Stored entries
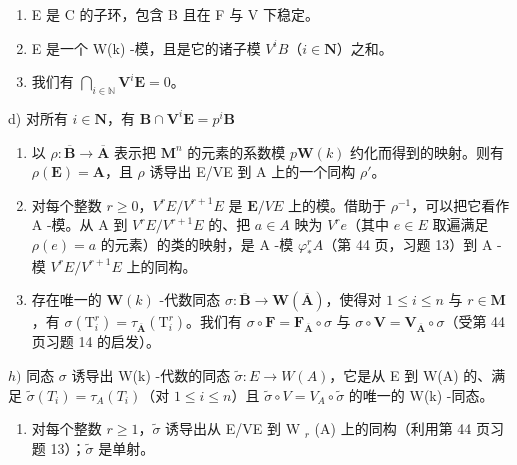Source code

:\begin{enumerate}
\def\labelenumi{\alph{enumi})}
\item
  E 是 C 的子环，包含 B 且在 F 与 V 下稳定。
\item
  E 是一个 W(k) -模，且是它的诸子模 \(V^iB\)（\(i \in \mathbf{N}\)）之和。
\item
  我们有 \(\bigcap_{i\in\mathbb{N}}\mathbf{V}^{i}\mathbf{E} = 0\)。
\end{enumerate}

d) 对所有 \(i\in \mathbf{N}\)，有 \(\mathbf{B}\cap \mathbf{V}^i\mathbf{E} = p^i\mathbf{B}\)

\begin{enumerate}
\def\labelenumi{\alph{enumi})}
\setcounter{enumi}{4}
\item
  以 \(\rho: \overline{\mathbf{B}} \to \overline{\mathbf{A}}\) 表示把 \(\mathbf{M}^n\) 的元素的系数模 \(p\mathbf{W}(k)\) 约化而得到的映射。则有 \(\rho(\mathbf{E}) = \mathbf{A}\)，且 \(\rho\) 诱导出 E/VE 到 A 上的一个同构 \(\rho'\)。
\item
  对每个整数 \(r \geqslant 0\)，\(V^r E / V^{r+1}E\) 是 \(\mathbf{E} / VE\) 上的模。借助于 \(\rho^{-1}\)，可以把它看作 A -模。从 A 到 \(V^r E / V^{r+1}E\) 的、把 \(a \in A\) 映为 \(V^r e\)（其中 \(e \in E\) 取遍满足 \(\rho(e) = a\) 的元素）的类的映射，是 A -模 \(\varphi_*^r A\)（第 44 页，习题 13）到 A -模 \(V^r E / V^{r+1}E\) 上的同构。
\item
  存在唯一的 \(\mathbf{W}(k)\) -代数同态 \(\sigma: \overline{\mathbf{B}} \to \mathbf{W}(\overline{\mathbf{A}})\)，使得对 \(1 \leqslant i \leqslant n\) 与 \(r \in \mathbf{M}\)，有 \(\sigma(\mathrm{T}_i^r) = \tau_{\overline{\mathbf{A}}}(\mathrm{T}_i^r)\)。我们有 \(\sigma \circ \mathbf{F} = \mathbf{F}_{\overline{\mathbf{A}}} \circ \sigma\) 与 \(\sigma \circ \mathbf{V} = \mathbf{V}_{\overline{\mathbf{A}}} \circ \sigma\)（受第 44 页习题 14 的启发）。
\end{enumerate}

\(h)\) 同态 \(\sigma\) 诱导出 W(k) -代数的同态 \(\tilde{\sigma}: E \to W(A)\)，它是从 E 到 W(A) 的、满足 \(\tilde{\sigma}(T_i) = \tau_A(T_i)\)（对 \(1 \leqslant i \leqslant n\)）且 \(\tilde{\sigma} \circ V = V_A \circ \tilde{\sigma}\) 的唯一的 W(k) -同态。

\begin{enumerate}
\def\labelenumi{\roman{enumi})}
\tightlist
\item
  对每个整数 \(r \geqslant 1\)，\(\tilde{\sigma}\) 诱导出从 E/VE 到 W \(_{r}\) (A) 上的同构（利用第 44 页习题 13）；\(\tilde{\sigma}\) 是单射。
\end{enumerate}

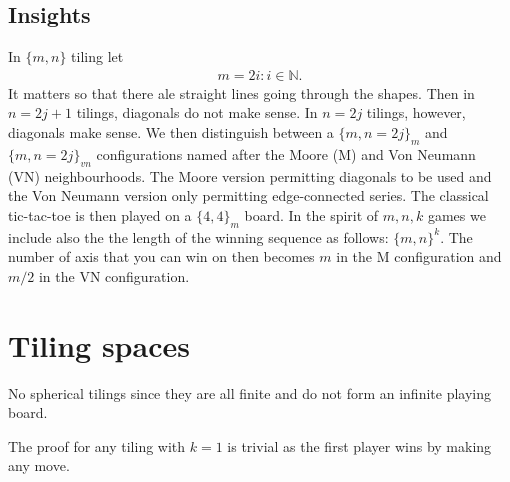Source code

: \documentclass{article}
\newcommand{\N}{\mathbb{N}}
\begin{document}
        \subsection{Insights}
            In $\{m, n\}$ tiling let 
            \begin{align}
                m = 2i: i\in \N. \label{m_condition}
            \end{align}
            It matters so that there ale straight lines going through the shapes. Then in $n = 2j + 1$ tilings, diagonals do not make sense. In $n = 2j$ tilings, however, diagonals make sense. We then distinguish between a $\{m, n = 2j\}_m$ and $\{m, n = 2j\}_{vn}$ configurations named after the Moore (M) and Von Neumann (VN) neighbourhoods. The Moore version permitting diagonals to be used and the Von Neumann version only permitting edge-connected series. The classical tic-tac-toe is then played on a $\{4, 4\}_m$ board. In the spirit of $m,n,k$ games we include also the the length of the winning sequence as follows: $\{m, n\}^k$. The number of axis that you can win on then becomes $m$ in the M configuration and $m/2$ in the VN configuration.

    \section{Tiling spaces}
        No spherical tilings since they are all finite and do not form an infinite playing board.

        The proof for any tiling with $k = 1$ is trivial as the first player wins by making any move.
\end{document}
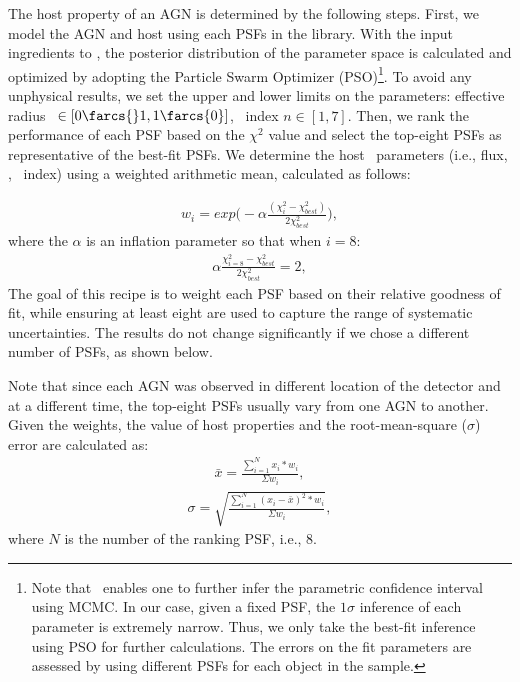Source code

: \documentclass[apj]{emulateapj}
\begin{document}
The host property of an AGN is determined by the following steps. First, we model the AGN and host using each PSFs in the library. With the input ingredients to \lenstronomy, the posterior distribution of the parameter space is calculated and optimized by adopting the Particle Swarm Optimizer (PSO)\footnote{Note that \lenstronomy\ enables one to further infer the parametric confidence interval using MCMC. In our case, given a fixed PSF, the $1\sigma$ inference of each parameter is extremely narrow. Thus, we only take the best-fit inference using PSO for further calculations. The errors on the fit parameters are assessed by using different PSFs for each object in the sample.}.
To avoid any unphysical results, we set the upper and lower limits on the parameters: effective radius \Reff\ $\in[0\farcs{}1,1\farcs{0}]$, \sersic\ index $n\in[1,7]$.
Then, we rank the performance of each PSF based on the $\chi^2$ value and select the top-eight PSFs as representative of the best-fit PSFs. We determine the host \sersic\ parameters (i.e., flux, \Reff, \sersic\ index) using a weighted arithmetic mean, calculated as follows:

\begin{eqnarray}
\label{eq:weights}
w_i = exp \big(- \alpha \frac{ (\chi_i ^2 - \chi_{best} ^2 )}{2 \chi_{best} ^2} \big),
\end{eqnarray} 
where the $\alpha$ is an inflation parameter so that when $i=8$:
\begin{eqnarray}
\label{eq:alpha}
\alpha \frac{ \chi_{i=8} ^2 - \chi_{best} ^2 }{2 \chi_{best} ^2} = 2,
\end{eqnarray} 
The goal of this recipe is to weight each PSF based on their relative goodness of fit, while ensuring at least eight are used to capture the range of systematic uncertainties. The results do not change significantly if we chose a different number of PSFs, as shown below.

Note that since each AGN was observed in different location of the detector and at a different time, the top-eight PSFs usually vary from one AGN to another. Given the weights, the value of host properties and the root-mean-square ($\sigma$) error are calculated as:
\begin{eqnarray}
\label{eq:infer_value}
\bar{x}  =  \frac{  \sum_{i=1}^{N}   x_i * w_i  }{\Sigma w_i} ,
\end{eqnarray} 
\begin{eqnarray}
\sigma =   \sqrt{ \frac{  \sum_{i=1}^{N}   (x_i -  \bar{x} ) ^2 * w_i  }{\Sigma w_i} },
\end{eqnarray} 
where $N$ is the number of the ranking PSF, i.e., 8.
\end{document}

§ **What you have to do**: When a line of the records above contains the string "mean", count it once; then give the total and nothing else.

§ **Reply to the task**: 2